Please bring this fast and amazing flawless model to Video AI, Photo AI, and Gigapixel AI

official site:

github:

some demos:

papers:

Chinese introduction (some demos):
https://www.siat.ac.cn/siatxww/kyjz/202507/t20250729_7897872.html


i use Grok to translate the Chinese introduction into English:

The field of image restoration has long faced a dilemma: pursuing high quality often comes at the cost of lengthy processing times, while prioritizing speed sacrifices fine details. How can an old photo be restored both quickly and effectively?

On July 28, the team led by Researcher Dong Chao from the Shenzhen Institute of Advanced Technology, Chinese Academy of Sciences, unveiled a large-scale image restoration model named HYPIR. This model not only outperforms existing image restoration techniques by being dozens of times faster but also excels in high-resolution output, text fidelity, comprehension, and user control flexibility. It offers a more efficient solution for practical applications in image restoration, opening new possibilities for cultural preservation, film restoration, and other fields.

Breaking Through Traditional Technical Bottlenecks for More Efficient Image Restoration

Traditional methods, particularly those based on pretrained diffusion models, have significantly improved image restoration outcomes but are hindered by high computational complexity, slow inference speeds, substantial training resource demands, and limited controllability of results. These issues have been bottlenecks restricting the development of image restoration technology.

Last year, Dong Chao’s team introduced SUPIR, an intelligent image enhancement model capable of restoring low-quality images to near-original high-definition quality, effectively addressing various types of degradation. The new HYPIR model, an upgraded version, abandons the iterative diffusion model training approach in favor of a single-step adversarial generative model training method. This change boosts algorithmic speed by several times while leveraging an updated text-to-image base model to further enhance performance, achieving 8K-level detail generation and surpassing SUPIR in stability and controllability.

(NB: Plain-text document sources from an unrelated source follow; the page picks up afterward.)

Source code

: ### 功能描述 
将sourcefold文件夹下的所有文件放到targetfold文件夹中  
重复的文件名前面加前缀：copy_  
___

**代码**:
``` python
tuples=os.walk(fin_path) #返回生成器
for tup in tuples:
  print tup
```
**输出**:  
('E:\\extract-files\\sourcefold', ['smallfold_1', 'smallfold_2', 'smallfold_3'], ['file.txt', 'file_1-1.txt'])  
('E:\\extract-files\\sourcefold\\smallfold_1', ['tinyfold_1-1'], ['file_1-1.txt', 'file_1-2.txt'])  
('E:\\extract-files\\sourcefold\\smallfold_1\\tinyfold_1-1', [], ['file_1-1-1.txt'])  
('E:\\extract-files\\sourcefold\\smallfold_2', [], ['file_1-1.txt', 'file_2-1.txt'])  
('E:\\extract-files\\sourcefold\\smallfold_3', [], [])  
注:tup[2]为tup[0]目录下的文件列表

“Previous image restoration methods often involved diffusion model distillation, ControlNet adapters, or multi-step inference processes. HYPIR, however, eliminates the need for these steps, making it simpler to use. It achieves an order-of-magnitude improvement in training and inference speed compared to traditional methods, with superior performance,” Dong explained. HYPIR’s innovations include initializing the restoration network with a pretrained diffusion model and providing a theoretical explanation for the profound principles behind this simple approach.

Experimental data shows that on a single graphics card (GPU), HYPIR can restore a 1024x1024 resolution image in just 1.7 seconds. Compared to existing methods, HYPIR delivers superior image restoration quality and is adaptable to pretrained diffusion models of various sizes, offering flexibility for different application scenarios.

Outstanding Performance and Broad Application Prospects

In practical applications, HYPIR demonstrates exceptional performance in high-resolution image restoration, text fidelity, comprehension, and user control flexibility.

For instance, in old photo restoration, the team used HYPIR to restore images from classic domestic and international films and TV series, bringing blurred visuals back to life with clear details, providing technical support for preserving cultural memories. In high-resolution image restoration, HYPIR excels by overcoming the traditional trade-off between speed and quality, successfully generating 8K-resolution images efficiently.

In terms of text fidelity, traditional diffusion-based methods often produce blurry or distorted text, lacking precision. HYPIR, however, ensures high-fidelity and clear text restoration, accurately reproducing everything from simple labels to complex documents, making text in images sharp and readable.

Notably, HYPIR also boasts impressive natural language understanding capabilities, accurately interpreting user instructions and reflecting their intentions during the restoration process. Users can flexibly adjust the balance between generation and restoration or fine-tune the level of detail to achieve results tailored to their preferences. This user-friendly design makes HYPIR suitable for both professional and general users.

HYPIR not only showcases innovation in image restoration technology but also reflects an understanding of real-world application needs. By breaking free from conventional thinking, it provides practical solutions for cultural preservation, film restoration, and high-resolution image generation, injecting new vitality into the field.

Dong Chao’s team has long been dedicated to fundamental vision technology research, achieving multiple breakthroughs in image processing and publishing the AI monograph The Beauty of Low-Level Vision. For Dong, research requires “three hearts”: curiosity, integrity, and a commitment to the greater good. “True scientific achievements must respect factual truth and withstand rigorous scrutiny,” he said. The open-source code and model for HYPIR have been uploaded to GitHub (HYPIR homepage: https://hypir.xpixel.group) and successfully deployed on the Mingxi Technology platform. In collaboration with the Shenzhen Nanshan District Archives, the team has restored some archived photos, with plans to further advance HYPIR’s industrialization, allowing the public to experience the charm of this technology firsthand.